My H used to be controlling himself and it wasn't until recently (say, within the last year) that I have recognized it as a lack of communication skills coupled with fear--and not a desire to control, necessarily.
Good advice HP, I bet most wives hate uncertainty! BTW, could you give titles of the Gottman books?
HP sez: "I have recognized it as a lack of communication skills coupled with fear--and not a desire to control, necessarily." BINGO. Major disconnect between the words coming out of my mouth and the sentiment behind the words. (the words behind the words)
Quote: ----------- What are your plans for after the business is dissolved? -----------
Currently I have two options as well as working on my resume (posted on monster). One is to go to work for a consulting firm that pays a salary, the other is to work for a friends consulting firm that pays on commission. The second option is more attractive as I do have a number of clients that I could bring with me to enable me to make a decent wage to start with.
Quote: -------------- If I were your wife, I would want to see you aggressively pursuing what comes next, in the form of sending out resumes and putting together a plan of action. I abhor uncertainty. I'm sure this has to do with growing up in the manner in which I did and I also left home at an early age. I can tolerate pretty much anything with regards to my husband's job plans, except indecision and uncertainty. I need to see him strong and capable. He is not always this way but that is my own challenge to work through. -----------------
I hear ya loud and clear. The funny thing about all this is that even when we first met I was in a similar state of uncertainty and the thing that W told me she admired was my loyalty to my clients (she was one of them). The funny part is that is almost appears that thet loyalty is what is causing her problems. Funny how things change. I think that what you are saying here makes alot of sense and may be the tip of the iceburg for what W is looking for from me.
Quote: ------------ With how you relate some of your convos with your wife, I can see how she would feel controlled. NOT that you are consciously trying to do that, but just in the particular communication patterns you employ with her.
I can't say what you should do about that, except to perhaps read some communication-in-relationships type books. I know lots of people love mars/venus but I personally hated it!

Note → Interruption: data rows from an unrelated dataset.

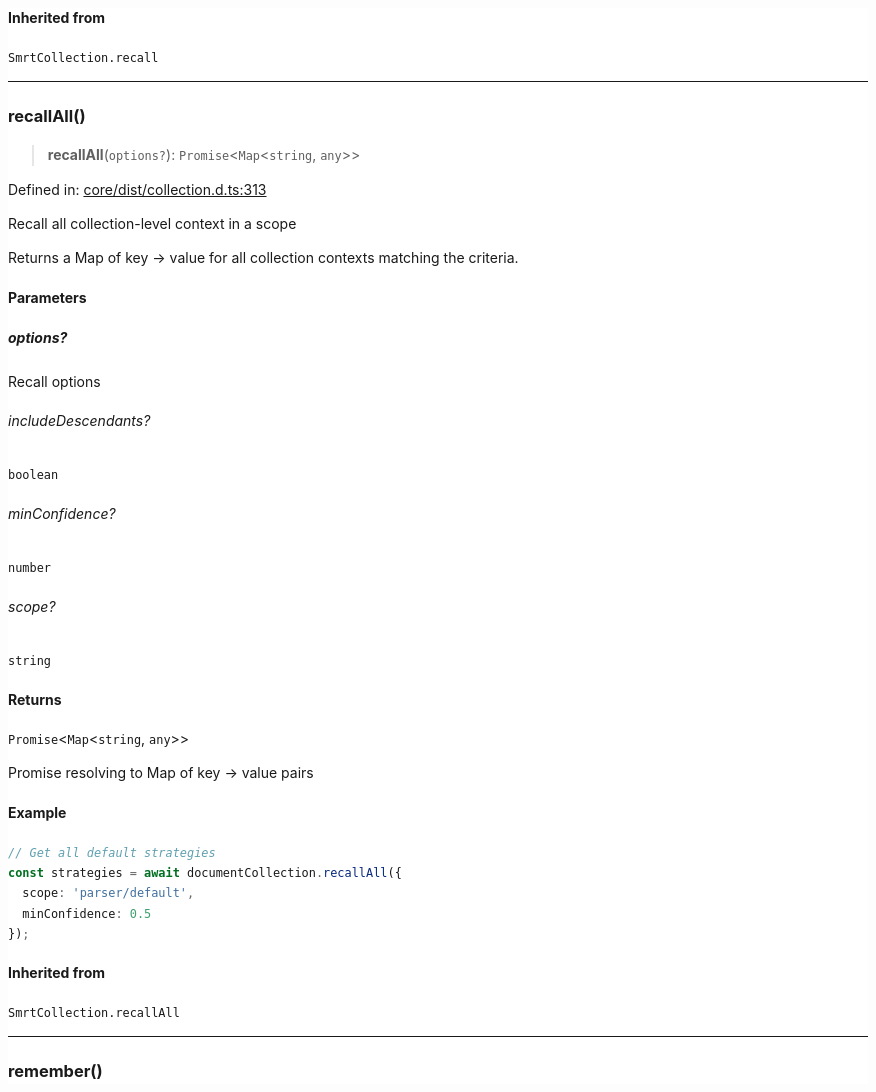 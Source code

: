 #### Inherited from

`SmrtCollection.recall`

***

### recallAll()

> **recallAll**(`options?`): `Promise`\<`Map`\<`string`, `any`\>\>

Defined in: [core/dist/collection.d.ts:313](https://github.com/happyvertical/smrt/blob/3e10e04571f8229dee5c87ee2f9b9b06c6c49f12/packages/core/dist/collection.d.ts#L313)

Recall all collection-level context in a scope

Returns a Map of key -> value for all collection contexts matching the criteria.

#### Parameters

##### options?

Recall options

###### includeDescendants?

`boolean`

###### minConfidence?

`number`

###### scope?

`string`

#### Returns

`Promise`\<`Map`\<`string`, `any`\>\>

Promise resolving to Map of key -> value pairs

#### Example

```typescript
// Get all default strategies
const strategies = await documentCollection.recallAll({
  scope: 'parser/default',
  minConfidence: 0.5
});
```

#### Inherited from

`SmrtCollection.recallAll`

***

### remember()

Gottman writes really good communication books and I found them very useful and helpful, even to this day.
-----------
Read V&M didnt really do much for me as well. Do you have any titles from Gottman? I think I have read one (Seven Priciples..) and found it quite informative. I think Im just having problems applying the concepts. That is what Im actively working on with new T. Sometimes I think I have nothing but rocks in my head..
Quote: ---------------- My H used to be controlling himself and it wasn't until recently (say, within the last year) that I have recognized it as a lack of communication skills coupled with fear--and not a desire to control, necessarily. ----------------
EXACTLY. It seems lately that everything I say comes out the wrong way or gets taken the wrong way. So current strategy is to avoid talking about such items, until I can learn to better communicate on a level that W understands (from the heart not the head). Hopefully I can understand and communicate better soon!
Thanks for the insights. It helps to better understand where the problems are and what the view points are from the other sex.